It had sounded from the 2.0 announcement that they are only supporting 1.x for purposes of back-porting bug fixes. If the goal is to do some kind of long-term commitment to the mission of cross-browser compatibility, then forking off "2.0" seems pointless and even harmful. To verify, however: if this article then specifically was comparing jQuery 2.0 to native DOM, would you submit that iamjared's complaint would not apply? ;P


In fact there's even a 1.10 beta out now, so they are not dropping support for IE6/7/8 anytime soon. It's true jQuery 2.0 can't be used with old IE, but if that's what you need to support use the 1.x branch.


What I don't understand is, why did they have to keep <IE9 support in version 1.9 AND break compatibility by removing a bunch of functions as well as create a new version strand, 2.0, that drops support for <IE9. Why not jus break the API in version 2.0 only?

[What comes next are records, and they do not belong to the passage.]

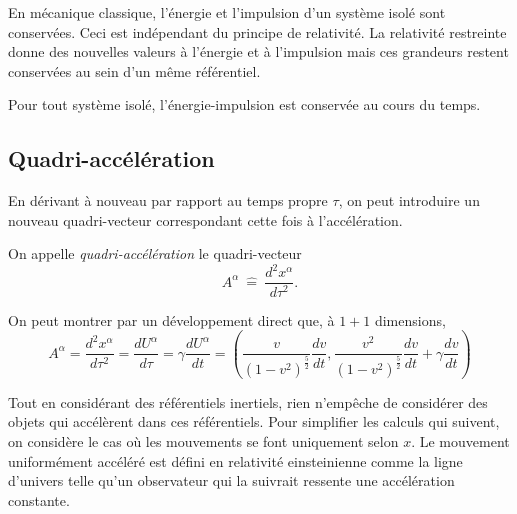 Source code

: \documentclass[a4paper,11pt]{report}
\begin{document}
            En mécanique classique, l'énergie et l'impulsion d'un système isolé sont conservées. Ceci est indépendant du principe de relativité. La relativité restreinte donne des nouvelles valeurs à l'énergie et à l'impulsion mais ces grandeurs restent conservées au sein d'un même référentiel.\\
            
            \begin{prin}
            \begin{leftbar}
                Pour tout système isolé, l'énergie-impulsion est conservée au cours du temps.
            \end{leftbar}
            \end{prin}
            
        \subsection{Quadri-accélération}
        
            En dérivant à nouveau par rapport au temps propre $\tau$, on peut introduire un nouveau quadri-vecteur correspondant cette fois à l'accélération.
            \begin{defn}
                On appelle \textit{quadri-accélération} le quadri-vecteur
                \begin{equation}
                    A^\alpha ~\hat{=}~ \frac{d^2x^\alpha}{d\tau^2}.
                \end{equation}
            \end{defn}
            On peut montrer par un développement direct que, à $1+1$ dimensions,
            \begin{equation}
                A^\alpha = \frac{d^2x^\alpha}{d\tau^2} = \frac{dU^\alpha}{d\tau} = \gamma\frac{dU^\alpha}{dt} = \left( \frac{v}{(1-v^2)^{\frac{5}{2}}}\frac{dv}{dt}, \frac{v^2}{(1-v^2)^{\frac{5}{2}}}\frac{dv}{dt} +\gamma \frac{dv}{dt}\right)
            \end{equation}
        
            Tout en considérant des référentiels inertiels, rien n'empêche de considérer des objets qui accélèrent dans ces référentiels. Pour simplifier les calculs qui suivent, on considère le cas où les mouvements se font uniquement selon $x$. Le mouvement uniformément accéléré est défini en relativité einsteinienne comme la ligne d'univers telle qu'un observateur qui la suivrait ressente une accélération constante.
            
\end{document}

They've specifically mentioned a few times being able to detect browser version and load the appropriate version of jQuery. The 2.0 branch is supposed to get cleaner, faster code by virtue of dropping old workarounds (I imagine in some instances this may be quite a difference, as they may be able to refactor entire code paths if they can make new assumptions).

As such, they need to keep the API standard between versions. Unfortunately, they don't appear to have settled on the best API yet, so are constantly working to improve it.

I doubt the functions you are seeing removed[1] from 1.9 are specific to 1.9 being special or dual released with 2.0. They were more likely just removed because they were at the end of their deprecation cycle.